[Start of Attachment]
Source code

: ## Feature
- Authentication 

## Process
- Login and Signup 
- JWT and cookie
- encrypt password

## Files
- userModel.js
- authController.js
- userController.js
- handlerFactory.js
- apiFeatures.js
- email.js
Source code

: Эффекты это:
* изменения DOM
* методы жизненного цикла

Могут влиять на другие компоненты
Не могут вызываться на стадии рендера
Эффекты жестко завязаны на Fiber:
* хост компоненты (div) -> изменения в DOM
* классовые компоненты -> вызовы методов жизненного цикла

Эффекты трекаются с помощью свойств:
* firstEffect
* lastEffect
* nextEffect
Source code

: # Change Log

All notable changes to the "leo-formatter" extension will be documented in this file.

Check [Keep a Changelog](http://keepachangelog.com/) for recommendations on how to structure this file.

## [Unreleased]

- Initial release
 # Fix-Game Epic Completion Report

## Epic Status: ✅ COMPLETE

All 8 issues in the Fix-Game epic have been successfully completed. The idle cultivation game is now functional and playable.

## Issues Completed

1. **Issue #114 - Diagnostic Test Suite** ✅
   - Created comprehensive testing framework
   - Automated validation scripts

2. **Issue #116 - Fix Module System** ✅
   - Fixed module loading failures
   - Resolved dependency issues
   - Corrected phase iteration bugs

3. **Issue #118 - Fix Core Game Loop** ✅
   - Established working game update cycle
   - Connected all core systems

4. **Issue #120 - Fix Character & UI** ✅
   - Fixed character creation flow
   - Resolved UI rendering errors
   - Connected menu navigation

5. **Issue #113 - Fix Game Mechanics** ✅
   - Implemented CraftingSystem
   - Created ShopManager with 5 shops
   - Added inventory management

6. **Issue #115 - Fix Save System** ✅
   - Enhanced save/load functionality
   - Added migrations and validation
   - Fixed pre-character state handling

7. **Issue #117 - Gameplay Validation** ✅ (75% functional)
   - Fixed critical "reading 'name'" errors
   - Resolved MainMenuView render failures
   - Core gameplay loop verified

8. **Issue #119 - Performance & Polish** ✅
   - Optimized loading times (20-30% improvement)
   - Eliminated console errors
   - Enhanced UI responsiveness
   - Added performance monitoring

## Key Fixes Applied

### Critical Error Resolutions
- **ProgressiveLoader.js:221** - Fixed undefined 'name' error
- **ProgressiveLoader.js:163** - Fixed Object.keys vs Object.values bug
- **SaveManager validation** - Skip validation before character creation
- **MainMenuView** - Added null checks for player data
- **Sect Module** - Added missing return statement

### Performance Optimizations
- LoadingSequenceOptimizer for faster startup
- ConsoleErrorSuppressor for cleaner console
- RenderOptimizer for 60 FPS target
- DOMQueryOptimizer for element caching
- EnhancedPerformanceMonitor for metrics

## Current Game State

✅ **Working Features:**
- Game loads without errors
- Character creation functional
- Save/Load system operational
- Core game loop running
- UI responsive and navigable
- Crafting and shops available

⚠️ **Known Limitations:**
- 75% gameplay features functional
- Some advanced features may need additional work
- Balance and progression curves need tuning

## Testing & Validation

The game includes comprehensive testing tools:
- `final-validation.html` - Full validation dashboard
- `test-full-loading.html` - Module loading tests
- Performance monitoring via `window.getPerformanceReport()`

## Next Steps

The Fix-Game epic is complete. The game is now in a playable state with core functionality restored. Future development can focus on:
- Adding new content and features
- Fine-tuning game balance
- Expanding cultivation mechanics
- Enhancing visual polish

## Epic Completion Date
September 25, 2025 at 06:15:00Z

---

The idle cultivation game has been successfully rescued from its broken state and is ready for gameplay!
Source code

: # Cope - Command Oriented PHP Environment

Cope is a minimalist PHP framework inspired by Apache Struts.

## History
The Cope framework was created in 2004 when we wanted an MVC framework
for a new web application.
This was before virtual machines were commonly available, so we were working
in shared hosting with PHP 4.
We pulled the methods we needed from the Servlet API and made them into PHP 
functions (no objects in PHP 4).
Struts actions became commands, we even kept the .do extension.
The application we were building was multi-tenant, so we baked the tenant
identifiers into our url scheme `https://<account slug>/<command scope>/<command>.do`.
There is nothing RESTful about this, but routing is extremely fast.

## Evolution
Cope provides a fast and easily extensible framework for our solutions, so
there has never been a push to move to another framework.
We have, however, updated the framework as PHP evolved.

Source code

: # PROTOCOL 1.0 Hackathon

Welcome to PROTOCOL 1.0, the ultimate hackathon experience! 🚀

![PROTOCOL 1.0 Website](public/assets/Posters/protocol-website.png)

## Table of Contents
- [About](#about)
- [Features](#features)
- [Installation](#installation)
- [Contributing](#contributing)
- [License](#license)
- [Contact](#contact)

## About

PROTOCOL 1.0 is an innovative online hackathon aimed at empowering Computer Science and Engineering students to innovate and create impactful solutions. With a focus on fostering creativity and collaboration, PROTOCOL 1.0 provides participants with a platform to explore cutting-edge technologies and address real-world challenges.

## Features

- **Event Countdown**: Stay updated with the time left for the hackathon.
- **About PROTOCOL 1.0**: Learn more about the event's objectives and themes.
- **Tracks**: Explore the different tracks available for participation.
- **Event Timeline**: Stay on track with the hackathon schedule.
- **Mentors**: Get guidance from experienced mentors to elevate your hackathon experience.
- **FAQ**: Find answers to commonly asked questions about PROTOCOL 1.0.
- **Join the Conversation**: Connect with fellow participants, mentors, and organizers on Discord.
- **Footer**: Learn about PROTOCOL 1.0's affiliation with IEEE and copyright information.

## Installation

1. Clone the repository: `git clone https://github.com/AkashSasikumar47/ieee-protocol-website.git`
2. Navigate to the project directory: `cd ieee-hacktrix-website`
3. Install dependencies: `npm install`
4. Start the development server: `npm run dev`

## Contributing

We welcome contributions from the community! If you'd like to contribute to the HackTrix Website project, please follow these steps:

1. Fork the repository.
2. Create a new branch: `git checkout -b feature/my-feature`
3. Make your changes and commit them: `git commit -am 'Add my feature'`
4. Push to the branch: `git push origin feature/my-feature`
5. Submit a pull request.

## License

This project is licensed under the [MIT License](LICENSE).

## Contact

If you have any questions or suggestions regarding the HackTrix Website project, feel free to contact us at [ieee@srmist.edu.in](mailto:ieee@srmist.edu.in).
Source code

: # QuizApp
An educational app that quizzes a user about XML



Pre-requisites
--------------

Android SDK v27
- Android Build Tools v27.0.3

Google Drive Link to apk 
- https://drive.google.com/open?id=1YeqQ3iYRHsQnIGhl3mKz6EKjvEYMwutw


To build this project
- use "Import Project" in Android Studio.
[End of Attachment]
> What you need to do
Whenever a line holds "цикла", it counts; state the total for the records and add nothing.

> Exercise answer
2